<<<<
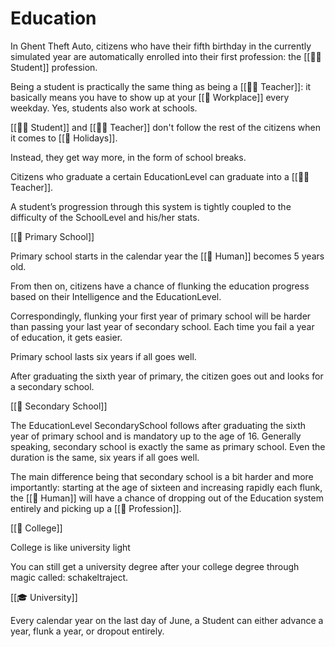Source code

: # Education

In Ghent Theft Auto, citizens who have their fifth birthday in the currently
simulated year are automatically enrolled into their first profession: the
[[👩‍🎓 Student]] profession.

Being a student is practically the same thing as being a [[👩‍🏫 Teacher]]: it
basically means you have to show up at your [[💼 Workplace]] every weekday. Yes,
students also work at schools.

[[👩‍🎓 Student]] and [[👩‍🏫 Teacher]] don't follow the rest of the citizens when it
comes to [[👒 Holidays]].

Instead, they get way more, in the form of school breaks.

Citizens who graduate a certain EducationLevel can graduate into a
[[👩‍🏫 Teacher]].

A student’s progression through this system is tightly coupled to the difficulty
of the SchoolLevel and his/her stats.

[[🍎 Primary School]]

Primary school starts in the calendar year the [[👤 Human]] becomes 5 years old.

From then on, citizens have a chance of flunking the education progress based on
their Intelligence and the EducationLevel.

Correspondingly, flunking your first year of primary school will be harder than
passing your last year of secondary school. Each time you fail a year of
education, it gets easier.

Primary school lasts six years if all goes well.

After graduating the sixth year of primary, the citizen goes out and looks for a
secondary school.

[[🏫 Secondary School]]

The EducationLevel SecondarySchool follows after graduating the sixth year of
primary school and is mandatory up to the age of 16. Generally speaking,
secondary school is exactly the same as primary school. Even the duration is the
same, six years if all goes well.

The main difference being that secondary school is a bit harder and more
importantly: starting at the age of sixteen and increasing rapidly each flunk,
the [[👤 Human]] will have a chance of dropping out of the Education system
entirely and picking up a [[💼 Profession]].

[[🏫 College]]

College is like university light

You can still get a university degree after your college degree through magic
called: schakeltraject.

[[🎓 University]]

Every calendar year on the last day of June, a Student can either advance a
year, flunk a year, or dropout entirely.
>>>>
<<<<
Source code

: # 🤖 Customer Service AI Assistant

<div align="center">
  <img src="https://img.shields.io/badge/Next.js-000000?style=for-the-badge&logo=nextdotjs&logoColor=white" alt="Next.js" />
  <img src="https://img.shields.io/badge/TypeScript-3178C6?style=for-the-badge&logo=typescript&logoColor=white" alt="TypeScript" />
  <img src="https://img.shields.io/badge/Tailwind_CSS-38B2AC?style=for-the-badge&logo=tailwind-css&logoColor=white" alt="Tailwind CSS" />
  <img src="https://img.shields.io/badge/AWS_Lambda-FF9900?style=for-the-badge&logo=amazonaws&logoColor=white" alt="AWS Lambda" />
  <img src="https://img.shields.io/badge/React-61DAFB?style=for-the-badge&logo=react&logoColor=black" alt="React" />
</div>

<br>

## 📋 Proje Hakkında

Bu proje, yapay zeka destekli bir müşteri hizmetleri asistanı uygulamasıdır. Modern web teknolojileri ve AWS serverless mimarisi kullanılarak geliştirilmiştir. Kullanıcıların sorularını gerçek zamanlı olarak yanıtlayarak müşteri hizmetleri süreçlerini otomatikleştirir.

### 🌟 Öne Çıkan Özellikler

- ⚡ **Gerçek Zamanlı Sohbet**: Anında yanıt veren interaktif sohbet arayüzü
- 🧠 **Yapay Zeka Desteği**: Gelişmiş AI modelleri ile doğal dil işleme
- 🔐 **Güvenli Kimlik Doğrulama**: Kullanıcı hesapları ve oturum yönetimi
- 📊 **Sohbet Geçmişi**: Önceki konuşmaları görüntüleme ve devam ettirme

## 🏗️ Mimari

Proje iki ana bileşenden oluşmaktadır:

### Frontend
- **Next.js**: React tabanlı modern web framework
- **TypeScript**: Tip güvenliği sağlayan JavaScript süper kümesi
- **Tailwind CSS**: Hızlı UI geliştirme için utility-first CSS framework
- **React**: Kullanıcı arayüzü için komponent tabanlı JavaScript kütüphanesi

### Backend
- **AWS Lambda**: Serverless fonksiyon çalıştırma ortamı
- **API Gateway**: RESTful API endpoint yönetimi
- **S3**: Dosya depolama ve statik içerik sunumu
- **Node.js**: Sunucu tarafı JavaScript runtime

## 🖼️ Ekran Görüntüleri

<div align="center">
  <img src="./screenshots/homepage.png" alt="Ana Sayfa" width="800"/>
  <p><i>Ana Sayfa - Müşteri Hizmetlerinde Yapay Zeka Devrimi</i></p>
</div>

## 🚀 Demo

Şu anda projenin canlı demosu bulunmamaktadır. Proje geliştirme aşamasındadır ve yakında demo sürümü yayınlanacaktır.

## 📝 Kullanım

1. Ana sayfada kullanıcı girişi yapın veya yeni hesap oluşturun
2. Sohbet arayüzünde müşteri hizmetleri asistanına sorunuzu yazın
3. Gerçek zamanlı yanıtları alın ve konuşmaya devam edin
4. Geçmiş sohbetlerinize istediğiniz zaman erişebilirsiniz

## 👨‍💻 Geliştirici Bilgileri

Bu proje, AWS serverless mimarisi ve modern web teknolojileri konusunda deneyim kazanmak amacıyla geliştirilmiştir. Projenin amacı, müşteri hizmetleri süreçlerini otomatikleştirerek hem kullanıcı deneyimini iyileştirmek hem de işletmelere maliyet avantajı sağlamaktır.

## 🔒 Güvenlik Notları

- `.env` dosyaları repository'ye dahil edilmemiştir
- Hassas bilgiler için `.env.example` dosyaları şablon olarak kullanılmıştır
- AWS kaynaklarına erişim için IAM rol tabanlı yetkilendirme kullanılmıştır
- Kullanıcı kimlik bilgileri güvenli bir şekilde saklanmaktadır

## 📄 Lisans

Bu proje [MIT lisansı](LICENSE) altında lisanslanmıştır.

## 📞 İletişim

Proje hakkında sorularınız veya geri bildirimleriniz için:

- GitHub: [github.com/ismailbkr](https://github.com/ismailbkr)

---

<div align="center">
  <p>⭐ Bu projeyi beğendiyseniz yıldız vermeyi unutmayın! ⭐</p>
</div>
>>>>
EXERCISE:
Search the entries for the word "Teacher" and pick out every line that holds it.

RESPONSE:
Being a student is practically the same thing as being a [[👩‍🏫 Teacher]]: it
[[👩‍🎓 Student]] and [[👩‍🏫 Teacher]] don't follow the rest of the citizens when it
[[👩‍🏫 Teacher]].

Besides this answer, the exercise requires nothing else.